How Many Doctors Does It Take…
Posted by Kirk M on 16 Jan 2007 | Tagged as: Life as a veteran
I sat in the Desk 80 waiting room reading one of my many novels whilst I waited for the specialist I was supposed to see to poke her head around the corner and call my name. Desk 80 is where all the specialists come to hang out when they finally have enough appointments to justify filling in a whole day of consultations. They all share the same 5 small examination rooms in this particular wing of the VA Medical Center in White River Junction, VT. That’s where I was today-at the VA.
I had come down to see a Gastroenterologist (gut doctor, internal medicine, that sort of thing) in hopes that some answers could be found for the problems I’ve been having in the esophageal department. The details of this longtime malady are unimportant for this particular writing except for mentioning that it is service related. Any other detail is moot at this time. It’s just that I’ve noticed a trend that’s come along every time I’m down for an appointment these days that I’d like to share with everyone.
It’s just this…
They’re all so young.
I haven’t seen a doctor yet at this particular institution of medical practice that isn’t at least twenty years my junior and more. Most of them haven’t seen thirty yet. In other words they aren’t doctors at all…they’re interns! And after asking me an hour’s worth of the same text book questions that mostly didn’t apply to my particular medical situation, this young person in a white smock, sensible shoes and name badge complete with a little photo of when they were even younger than they were now, scurries off after telling me they needed to consult with their supervisor.
Figures…
During the entire exam I swear I could just about hear the real doctor (the aforementioned supervisor) instructing them:
“If you let the patient actually start speaking without you interrupting him/her in time–listen politely, smile, nod your head and as soon as you can stop him/her from speaking any further…pick up the questions where you left off…then come see me.”
And they all have supervisors.
Their supervisor?? The last time I had a supervisor was during study period when I was in high school for heavens sakes and sometimes this little supervisory consultation takes as long as that hour’s worth of questions took in the first place.
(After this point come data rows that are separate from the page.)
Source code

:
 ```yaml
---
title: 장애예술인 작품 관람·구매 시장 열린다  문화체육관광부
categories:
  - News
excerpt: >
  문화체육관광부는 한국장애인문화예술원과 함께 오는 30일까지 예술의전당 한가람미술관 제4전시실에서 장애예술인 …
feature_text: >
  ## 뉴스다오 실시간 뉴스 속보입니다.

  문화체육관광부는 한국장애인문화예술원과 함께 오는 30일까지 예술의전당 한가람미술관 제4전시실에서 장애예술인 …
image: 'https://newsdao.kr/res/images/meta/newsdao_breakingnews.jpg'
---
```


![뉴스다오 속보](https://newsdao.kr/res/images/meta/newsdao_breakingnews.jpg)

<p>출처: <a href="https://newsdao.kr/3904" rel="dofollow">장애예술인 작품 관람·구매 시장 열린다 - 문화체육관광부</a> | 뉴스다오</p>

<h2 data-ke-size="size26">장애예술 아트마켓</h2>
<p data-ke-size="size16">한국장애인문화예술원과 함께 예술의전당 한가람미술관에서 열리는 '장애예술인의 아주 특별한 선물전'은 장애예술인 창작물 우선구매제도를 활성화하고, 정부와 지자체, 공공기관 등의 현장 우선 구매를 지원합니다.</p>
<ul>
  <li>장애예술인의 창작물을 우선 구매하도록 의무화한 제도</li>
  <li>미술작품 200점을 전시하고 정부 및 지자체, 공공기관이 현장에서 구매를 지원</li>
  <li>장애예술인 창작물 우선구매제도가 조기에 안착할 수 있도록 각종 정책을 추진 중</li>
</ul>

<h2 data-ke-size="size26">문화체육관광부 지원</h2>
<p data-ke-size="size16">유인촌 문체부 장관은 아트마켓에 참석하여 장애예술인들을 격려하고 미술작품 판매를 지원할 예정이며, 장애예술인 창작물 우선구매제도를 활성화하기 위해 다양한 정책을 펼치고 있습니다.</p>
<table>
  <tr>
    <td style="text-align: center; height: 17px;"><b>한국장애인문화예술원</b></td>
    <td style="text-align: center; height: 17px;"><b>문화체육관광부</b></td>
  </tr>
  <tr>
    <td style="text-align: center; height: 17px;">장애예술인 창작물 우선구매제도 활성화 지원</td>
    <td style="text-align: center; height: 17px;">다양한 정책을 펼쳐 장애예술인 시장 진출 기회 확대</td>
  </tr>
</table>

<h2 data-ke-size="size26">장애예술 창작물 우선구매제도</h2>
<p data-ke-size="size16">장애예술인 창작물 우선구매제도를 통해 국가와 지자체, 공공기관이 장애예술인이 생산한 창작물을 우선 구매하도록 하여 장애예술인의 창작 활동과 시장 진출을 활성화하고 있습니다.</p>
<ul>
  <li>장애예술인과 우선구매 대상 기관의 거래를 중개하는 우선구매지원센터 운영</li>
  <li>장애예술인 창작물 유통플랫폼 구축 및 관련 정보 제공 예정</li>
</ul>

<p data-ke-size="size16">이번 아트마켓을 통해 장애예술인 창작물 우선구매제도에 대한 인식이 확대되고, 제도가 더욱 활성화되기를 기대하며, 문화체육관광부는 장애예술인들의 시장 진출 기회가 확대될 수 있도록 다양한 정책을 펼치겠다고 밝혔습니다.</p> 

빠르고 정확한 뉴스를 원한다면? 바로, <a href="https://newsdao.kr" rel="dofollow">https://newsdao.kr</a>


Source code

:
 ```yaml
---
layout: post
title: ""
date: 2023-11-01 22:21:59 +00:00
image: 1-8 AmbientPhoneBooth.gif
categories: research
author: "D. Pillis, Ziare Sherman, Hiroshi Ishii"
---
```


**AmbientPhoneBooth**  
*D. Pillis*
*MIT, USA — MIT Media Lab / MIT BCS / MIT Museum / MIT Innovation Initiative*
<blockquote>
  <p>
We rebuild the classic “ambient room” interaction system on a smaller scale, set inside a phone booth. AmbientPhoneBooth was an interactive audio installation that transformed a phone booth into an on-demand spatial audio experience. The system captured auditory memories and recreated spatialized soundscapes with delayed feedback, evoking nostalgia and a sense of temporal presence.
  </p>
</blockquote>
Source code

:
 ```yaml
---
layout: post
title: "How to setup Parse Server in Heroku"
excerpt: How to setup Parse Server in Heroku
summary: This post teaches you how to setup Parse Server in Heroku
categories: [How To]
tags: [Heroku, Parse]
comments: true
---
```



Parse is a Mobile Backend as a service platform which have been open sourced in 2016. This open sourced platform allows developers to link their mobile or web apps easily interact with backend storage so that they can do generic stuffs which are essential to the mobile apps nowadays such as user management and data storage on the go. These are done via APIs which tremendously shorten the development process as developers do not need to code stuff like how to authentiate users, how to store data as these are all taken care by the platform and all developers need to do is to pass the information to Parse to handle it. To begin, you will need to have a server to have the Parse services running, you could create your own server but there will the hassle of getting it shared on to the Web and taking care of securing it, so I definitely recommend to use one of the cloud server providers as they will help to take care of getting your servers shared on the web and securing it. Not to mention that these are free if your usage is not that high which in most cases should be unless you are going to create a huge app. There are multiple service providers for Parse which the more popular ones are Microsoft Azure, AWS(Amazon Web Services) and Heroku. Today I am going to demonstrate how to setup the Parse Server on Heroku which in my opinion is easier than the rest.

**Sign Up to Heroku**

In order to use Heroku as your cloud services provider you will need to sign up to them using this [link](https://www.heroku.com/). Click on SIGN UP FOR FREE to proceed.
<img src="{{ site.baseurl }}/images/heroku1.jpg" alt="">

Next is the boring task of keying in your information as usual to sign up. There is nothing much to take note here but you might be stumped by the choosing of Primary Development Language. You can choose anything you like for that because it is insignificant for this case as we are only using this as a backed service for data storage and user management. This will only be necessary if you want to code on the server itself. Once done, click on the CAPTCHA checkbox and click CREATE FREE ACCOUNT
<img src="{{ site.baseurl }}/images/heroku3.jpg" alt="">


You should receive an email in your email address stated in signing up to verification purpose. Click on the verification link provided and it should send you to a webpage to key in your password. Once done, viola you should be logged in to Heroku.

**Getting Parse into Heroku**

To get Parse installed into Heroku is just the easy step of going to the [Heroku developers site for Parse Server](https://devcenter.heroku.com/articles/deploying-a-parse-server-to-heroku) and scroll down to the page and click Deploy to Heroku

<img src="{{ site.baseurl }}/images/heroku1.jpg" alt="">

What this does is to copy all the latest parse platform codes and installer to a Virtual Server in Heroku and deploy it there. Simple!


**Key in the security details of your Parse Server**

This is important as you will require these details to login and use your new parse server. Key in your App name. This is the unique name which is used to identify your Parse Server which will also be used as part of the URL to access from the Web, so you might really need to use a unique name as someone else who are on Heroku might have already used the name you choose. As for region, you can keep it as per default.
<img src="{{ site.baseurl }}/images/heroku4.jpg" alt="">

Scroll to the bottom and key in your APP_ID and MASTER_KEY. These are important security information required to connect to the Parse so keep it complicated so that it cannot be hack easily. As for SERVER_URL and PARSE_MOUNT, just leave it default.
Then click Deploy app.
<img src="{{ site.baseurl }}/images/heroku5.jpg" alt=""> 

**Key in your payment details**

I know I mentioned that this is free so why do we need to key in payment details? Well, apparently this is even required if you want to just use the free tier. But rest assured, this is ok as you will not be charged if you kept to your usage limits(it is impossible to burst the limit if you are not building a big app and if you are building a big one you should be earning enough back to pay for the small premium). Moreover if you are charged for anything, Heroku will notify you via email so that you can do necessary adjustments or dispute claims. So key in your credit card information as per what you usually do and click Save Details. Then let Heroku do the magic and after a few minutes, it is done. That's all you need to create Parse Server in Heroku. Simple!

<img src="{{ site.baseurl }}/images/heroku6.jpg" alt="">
Good thing I brought a book along. I’ve read more good novels while waiting on a doctor to come back from their consultation with their supervisor then I’ve ever read on a Saturday afternoon at home.
And so the supervisor comes in. Now this is what I’ve always pictured in my mind when the word “doctor” wandered into my general vicinity. Fifty-ish, premature wrinkling from years of too much stress and too long hours, gray hair and a moustache tinged yellow around the edges from all the cigarettes he’s smoked during his medical career. He leans back against the examination table (I’m in a chair by the desk), crosses his arms and begins to speak. It takes this guy around 2 minutes to accomplish what took my specialist to achieve in an hour and I even got to put in my two cents worth while we were at it.
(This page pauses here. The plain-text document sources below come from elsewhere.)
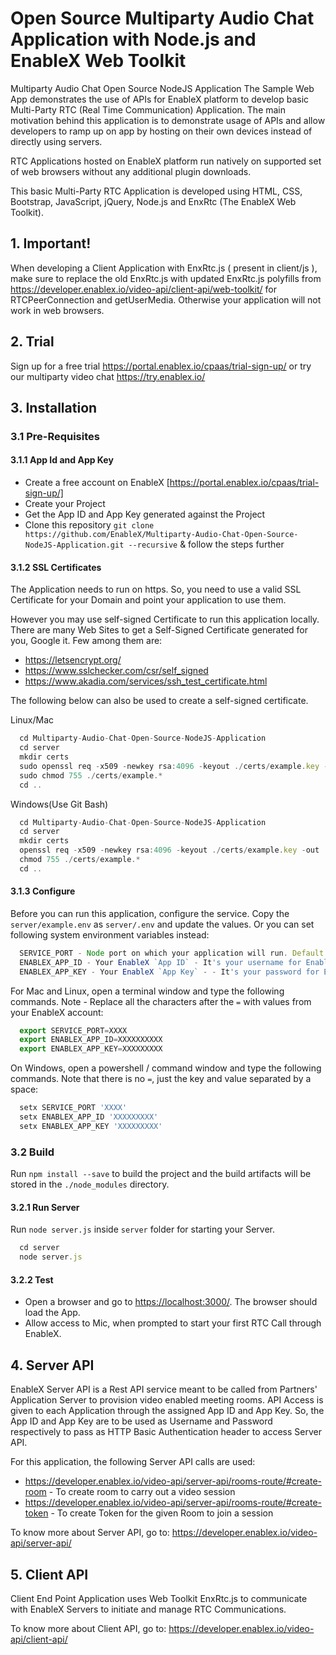 # Open Source Multiparty Audio Chat Application with Node.js and EnableX Web Toolkit

Multiparty Audio Chat Open Source NodeJS Application
The Sample Web App demonstrates the use of APIs for EnableX platform to develop basic Multi-Party RTC (Real Time Communication) Application. The main motivation behind this application is to demonstrate usage of APIs and allow developers to ramp up on app by hosting on their own devices instead of directly using servers.

RTC Applications hosted on EnableX platform run natively on supported set of web browsers without any additional plugin downloads.

This basic Multi-Party RTC Application is developed using HTML, CSS, Bootstrap, JavaScript, jQuery, Node.js and EnxRtc (The EnableX Web Toolkit).

## 1. Important!

When developing a Client Application with EnxRtc.js ( present in client/js ), make sure to replace the old EnxRtc.js with updated EnxRtc.js polyfills from https://developer.enablex.io/video-api/client-api/web-toolkit/ for RTCPeerConnection and getUserMedia. Otherwise your application will not work in web browsers.

## 2. Trial

Sign up for a free trial https://portal.enablex.io/cpaas/trial-sign-up/ or try our multiparty video chat https://try.enablex.io/


## 3. Installation

### 3.1 Pre-Requisites

#### 3.1.1 App Id and App Key 

* Create a free account on EnableX [https://portal.enablex.io/cpaas/trial-sign-up/]
* Create your Project
* Get the App ID and App Key generated against the Project
* Clone this repository `git clone https://github.com/EnableX/Multiparty-Audio-Chat-Open-Source-NodeJS-Application.git --recursive` & follow the steps further 


#### 3.1.2 SSL Certificates

The Application needs to run on https. So, you need to use a valid SSL Certificate for your Domain and point your application to use them. 

However you may use self-signed Certificate to run this application locally. There are many Web Sites to get a Self-Signed Certificate generated for you, Google it. Few among them are:

* https://letsencrypt.org/
* https://www.sslchecker.com/csr/self_signed
* https://www.akadia.com/services/ssh_test_certificate.html  

The following below can also be used to create a self-signed certificate.

 Linux/Mac
```javascript
  cd Multiparty-Audio-Chat-Open-Source-NodeJS-Application
  cd server
  mkdir certs
  sudo openssl req -x509 -newkey rsa:4096 -keyout ./certs/example.key -out ./certs/example.crt -days 10000 -nodes
  sudo chmod 755 ./certs/example.*
  cd ..
```
Windows(Use Git Bash)
```javascript
  cd Multiparty-Audio-Chat-Open-Source-NodeJS-Application
  cd server
  mkdir certs
  openssl req -x509 -newkey rsa:4096 -keyout ./certs/example.key -out ./certs/example.crt -days 10000 -nodes
  chmod 755 ./certs/example.*
  cd ..
```

#### 3.1.3 Configure

Before you can run this application, configure the service. Copy the `server/example.env` as `server/.env` and update the values. Or you can set following system environment variables instead:

```javascript
  SERVICE_PORT - Node port on which your application will run. Default port set is 3000
  ENABLEX_APP_ID - Your EnableX `App ID` - It's your username for EnableX API and can be found at Dashboard > Projects https://portal.enablex.io/dashboard/
  ENABLEX_APP_KEY - Your EnableX `App Key` - - It's your password for EnableX API and can be found at Dashboard > Projects https://portal.enablex.io/dashboard/
```

For Mac and Linux, open a terminal window and type the following commands. Note - Replace all the characters after the `=` with values from your EnableX account:
```javascript
  export SERVICE_PORT=XXXX
  export ENABLEX_APP_ID=XXXXXXXXXX
  export ENABLEX_APP_KEY=XXXXXXXXX
```

On Windows, open a powershell / command window and type the following commands. Note that there is no `=`, just the key and value separated by a space:
```javascript
  setx SERVICE_PORT 'XXXX'
  setx ENABLEX_APP_ID 'XXXXXXXXX'
  setx ENABLEX_APP_KEY 'XXXXXXXXX'
```

### 3.2 Build

Run `npm install --save` to build the project and the build artifacts will be stored in the `./node_modules` directory.

#### 3.2.1 Run Server

Run `node server.js` inside `server` folder for starting your Server. 

```javascript
  cd server
  node server.js
```

#### 3.2.2 Test 

* Open a browser and go to [https://localhost:3000/](https://localhost:3000/). The browser should load the App. 
* Allow access to Mic, when prompted to start your first RTC Call through EnableX.


## 4. Server API

EnableX Server API is a Rest API service meant to be called from Partners' Application Server to provision video enabled
meeting rooms. API Access is given to each Application through the assigned App ID and App Key. So, the App ID and App Key
are to be used as Username and Password respectively to pass as HTTP Basic Authentication header to access Server API.

For this application, the following Server API calls are used:
* https://developer.enablex.io/video-api/server-api/rooms-route/#create-room - To create room to carry out a video session
* https://developer.enablex.io/video-api/server-api/rooms-route/#create-token - To create Token for the given Room to join a session

To know more about Server API, go to:
https://developer.enablex.io/video-api/server-api/


## 5. Client API

Client End Point Application uses Web Toolkit EnxRtc.js to communicate with EnableX Servers to initiate and manage RTC Communications.

To know more about Client API, go to:
https://developer.enablex.io/video-api/client-api/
In about a week I should hear from the Boston VA facility for the first of three possible test dates.
This isn’t as bad as it has been though. This is just a typical example of what I usually deal with here. Once I was lying on an examination table in the emergency room at the same facility, feeling generally rotten (hernias), naked from the waist down with all my hanging gear exposed while an old, crusty hernia specialist decked out in examination gloves, well worn lab coat and an old pair of Reeboks, sternly asked his class of four future surgeons that were gathered around the table peering at my gonads; “Now when is the only time that you do not perform a rectal exam?”
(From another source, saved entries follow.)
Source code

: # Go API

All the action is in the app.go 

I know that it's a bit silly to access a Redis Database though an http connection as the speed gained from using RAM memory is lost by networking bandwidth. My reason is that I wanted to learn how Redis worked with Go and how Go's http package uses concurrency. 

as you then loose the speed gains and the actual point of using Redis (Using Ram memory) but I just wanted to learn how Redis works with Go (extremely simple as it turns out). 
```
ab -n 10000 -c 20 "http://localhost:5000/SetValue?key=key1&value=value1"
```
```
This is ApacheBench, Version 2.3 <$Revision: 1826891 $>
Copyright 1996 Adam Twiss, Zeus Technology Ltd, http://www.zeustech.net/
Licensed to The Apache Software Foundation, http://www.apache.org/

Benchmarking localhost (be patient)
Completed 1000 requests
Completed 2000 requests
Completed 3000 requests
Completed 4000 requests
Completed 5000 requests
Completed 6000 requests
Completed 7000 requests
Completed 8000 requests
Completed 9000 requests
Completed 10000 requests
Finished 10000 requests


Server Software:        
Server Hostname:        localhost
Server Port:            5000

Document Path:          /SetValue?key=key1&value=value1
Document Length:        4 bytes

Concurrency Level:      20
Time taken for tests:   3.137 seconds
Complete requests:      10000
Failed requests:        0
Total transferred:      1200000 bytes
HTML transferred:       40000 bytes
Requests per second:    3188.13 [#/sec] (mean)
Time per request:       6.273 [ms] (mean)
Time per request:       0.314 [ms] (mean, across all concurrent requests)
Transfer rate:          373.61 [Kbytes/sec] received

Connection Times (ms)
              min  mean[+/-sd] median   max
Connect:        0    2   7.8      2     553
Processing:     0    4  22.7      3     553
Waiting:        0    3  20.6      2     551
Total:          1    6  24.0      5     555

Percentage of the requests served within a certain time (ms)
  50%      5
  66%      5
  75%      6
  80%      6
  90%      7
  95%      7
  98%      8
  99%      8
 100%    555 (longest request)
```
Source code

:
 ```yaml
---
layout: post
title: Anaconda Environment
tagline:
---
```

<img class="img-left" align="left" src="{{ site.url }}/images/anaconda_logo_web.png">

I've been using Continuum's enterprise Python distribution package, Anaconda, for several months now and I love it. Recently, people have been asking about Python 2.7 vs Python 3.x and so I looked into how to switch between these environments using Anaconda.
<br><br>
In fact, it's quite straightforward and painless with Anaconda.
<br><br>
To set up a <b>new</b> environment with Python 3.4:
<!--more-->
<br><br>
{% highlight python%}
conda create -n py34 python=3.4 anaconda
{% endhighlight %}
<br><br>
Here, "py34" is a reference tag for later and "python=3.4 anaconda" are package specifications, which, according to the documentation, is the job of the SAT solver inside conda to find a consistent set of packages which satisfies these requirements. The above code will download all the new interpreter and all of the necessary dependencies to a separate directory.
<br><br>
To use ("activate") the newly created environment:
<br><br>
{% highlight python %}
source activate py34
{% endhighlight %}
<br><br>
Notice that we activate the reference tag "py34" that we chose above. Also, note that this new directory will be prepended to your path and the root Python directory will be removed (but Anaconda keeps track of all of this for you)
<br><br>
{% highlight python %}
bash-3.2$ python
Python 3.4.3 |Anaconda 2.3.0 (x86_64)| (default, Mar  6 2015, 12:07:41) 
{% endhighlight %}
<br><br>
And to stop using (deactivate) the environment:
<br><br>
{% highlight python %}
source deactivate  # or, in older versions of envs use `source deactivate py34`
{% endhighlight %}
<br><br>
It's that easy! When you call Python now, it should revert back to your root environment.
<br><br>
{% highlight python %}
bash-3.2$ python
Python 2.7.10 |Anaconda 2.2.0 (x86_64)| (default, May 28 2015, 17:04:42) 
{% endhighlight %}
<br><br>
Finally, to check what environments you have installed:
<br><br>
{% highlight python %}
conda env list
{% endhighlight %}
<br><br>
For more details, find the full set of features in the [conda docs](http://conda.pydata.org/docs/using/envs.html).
The answer, interestingly enough, was when you (the future surgeons) did not have a finger or the patient did not have a rectum. Only three of them got it right. This, as you might imagine, didn’t make me feel any better.
After the mandatory rectal exam (made an even dozen that day) I spent the next 30 miserable minutes standing on a cold floor in my socks while these four wannabe saw-bones (were they even 20 years old?) poked their rude little fingers into my crotch, doing it all wrong and having the old salty surgeon himself constantly correcting them by re-demonstrating the correct way to proceed. He achieved this by repeatedly ramming of his educated finger deep into the back of my scrotum, almost lifting off my feet in the process while his loyal flock winced, whimpered and covered their eyes, all the time giving out with wise instructional verbages such as:
“Ya gotta get in there!” he says. “Ya gotta get in there deep!” he wisely howls as he pounds at my poor crotch a third time in useful demonstration. “Ya gotta move it around in there ta find it!” he loudly admonishes.
Anyway, with carefully applied psychological therapy over the next year or so, I was able to get over that exam and my homeopathic tendency to perform terminal inguinal hernia exams on every ##!!@@!! doctor that unwisely passed too close to me and hopefully this time around things won’t be quite as aggravating.
Now I wonder what she meant by the “Egg Salad Sandwich test”?